De leden van de D66-fractie lezen dat “het bij websites en apps voorkomt dat een vergoeding wordt betaald voor een andere prestatie dan het leveren of uitlenen van de uitgaven. Logischerwijs is het verlaagde btw-tarief in dit geval niet van toepassing. Gedacht kan worden aan een website waarop artikelen gratis kunnen worden gelezen maar tegen vergoeding de advertenties kunnen worden weggelaten.” Deze leden vragen of de regering een nadere toelichting kan geven over de reikwijdte van deze uitsluiting en enkele aanvullende voorbeelden kan geven van betalingen voor andere prestaties dan het leveren of uitlenen van de uitgaven. Deze leden vragen om specifiek in te gaan op een nieuwswebsite die twee verschillende producten (product A en product B) aanbiedt. Product A is online gratis toegankelijk en bevat advertenties; Product B is enkel toegankelijk met een abonnement, bevat geen advertenties en wel meer verdieping en extra nieuwsartikelen. Geldt in dit geval voor product B ook het lage btw-tarief? Deze leden vragen of deze specifieke uitsluiting ook is geconsulteerd. Zo ja, wat waren de reacties? Zo nee, waarom niet?

De leden van de SP-fractie spreken zich met instemming uit over het opnemen van de bepaling die elektronische uitgaven van kranten, tijdschriften en boeken ook in het lage btw-tarief plaatsen.

De leden de PvdA-fractie constateren met tevredenheid dat eindelijk het lage btw-tarief van toepassing wordt op digitale media. Zij onderkennen dat dit geen eenvoudig proces was, en danken de regering dat dit nu eindelijk gelukt is.

12. Aanpassen accijns op tabaksproducten

De leden van de VVD-fractie vragen wanneer de regering verwacht de genoemde evaluatie gereed te hebben. De leden van de VVD-fractie vragen wat er gebeurt met de opbrengsten van deze maatregel. Worden deze ingezet voor lastenverlichting elders? Deze leden vragen eveneens hoe samenloop met de eerdere verhoging van de tabaksaccijnzen voorkomen wordt. Hoe voorkomt de regering dat ondernemers verschillende keren hun prijzen moeten aanpassen?

De leden van de PVV-fractie willen weten wat de regering gaat doen indien uit de evaluatie blijkt dat de accijnsverhogingen slecht zijn voor de ondernemers in het grensgebied.

De leden van de CDA-fractie achten het rechtvaardig om de accijns op tabaksproducten te verhogen om zo te proberen te voorkomen dat minder jongeren beginnen met roken en meer mensen gaan stoppen met roken. Om substitutie-effecten te voorkomen vinden zij het zeer verstandig om zowel de accijns op sigaretten als op tabak te verhogen.
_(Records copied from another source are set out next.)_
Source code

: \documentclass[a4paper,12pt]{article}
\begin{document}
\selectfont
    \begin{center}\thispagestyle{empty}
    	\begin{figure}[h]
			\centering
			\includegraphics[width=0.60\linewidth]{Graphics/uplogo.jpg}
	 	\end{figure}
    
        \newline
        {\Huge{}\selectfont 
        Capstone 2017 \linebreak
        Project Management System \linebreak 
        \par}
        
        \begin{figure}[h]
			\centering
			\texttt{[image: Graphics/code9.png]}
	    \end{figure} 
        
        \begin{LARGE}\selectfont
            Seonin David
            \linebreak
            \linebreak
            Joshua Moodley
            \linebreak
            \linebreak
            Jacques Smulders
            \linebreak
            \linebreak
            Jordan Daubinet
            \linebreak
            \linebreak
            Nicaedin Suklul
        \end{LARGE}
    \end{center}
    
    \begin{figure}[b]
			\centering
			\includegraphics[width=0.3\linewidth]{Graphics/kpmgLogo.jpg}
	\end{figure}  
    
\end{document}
De leden van de CDA-fractie zijn zeer benieuwd naar de grenseffecten van de maatregel, maar de regering geeft aan dat hiernaar pas in 2021 bij de evaluatie wordt gekeken. Kan de regering aangeven wat de verwachte grenseffecten zijn van de verhoging in onderhavig wetsvoorstel? Met welke grenseffecten is gerekend bij de raming van de maatregel?

De leden van de D66-fractie onderschrijven de ambitie om te komen tot een rookvrije generatie. Deze leden vragen welke maatregelen andere landen nemen om te komen tot een rookvrije generatie. Verkleinen deze maatregelen het mogelijke risico op grenseffecten? Kan de regering een overzicht geven van de accijns en kosten per pakje in de ons omringende landen, inclusief in de toekomst voorgenomen prijsverhogingen? Kan de regering daarbij in ieder geval een uiteenzetting geven van deze ontwikkelingen in Duitsland, België, het Verenigd Koninkrijk, Frankrijk en Luxemburg? Deze leden vragen of de regering een uitputtend overzicht kan geven van de wijze waarop tabak en soortgelijke producten als shag, kruidenrookproducten, e-sigaretten en navulverpakkingen in Nederland in de belastingheffing worden betrokken.

De leden van de SP-fractie lezen in de memorie van toelichting dat de accijnzen op tabak met € 1 worden verhoogd per 2020. Hiermee wordt uitvoering gegeven aan het Preventieakkoord. Deze leden vragen de regering welke wetenschappelijke aanwijzingen er zijn om te veronderstellen dat het verhogen van de tabaksaccijnzen met € 1 leidt tot minder rokers. De leden van de SP-fractie vinden dat er effectievere maatregelen mogelijk zijn om te zorgen dat de jonge generaties niet gaan roken. Zij denken aan het verminderen van het aantal verkooppunten en door de industrie te dwingen om minder verslavende elementen toe te voegen aan de tabak. Kan de regering hierop ingaan? Het verhogen van de tabaksaccijnzen komt op de leden van de SP-fractie over als het plukken van mensen met een verslaving en zij vragen de regering welk perspectief hen geboden wordt met deze maatregel.
De leden van de SP-fractie vinden dat de extra tabaksaccijnzen ten goede dienen te komen aan een verslavingsfonds waarmee rokers kunnen worden geholpen van hun verslaving af te komen. Kan de regering toezeggen dit te gaan vormgeven? Zo neen, waarom niet?

De leden van de PvdA-fractie zien prijsverhogingen als een belangrijk middel om roken te ontmoedigen. Het doel dat wordt gedeeld met de regering is een rookvrije generatie. Verhoging van de accijnzen kan dan ook op instemming rekenen van deze leden. Zij vragen of de verhoging ook in een sneller tempo kan.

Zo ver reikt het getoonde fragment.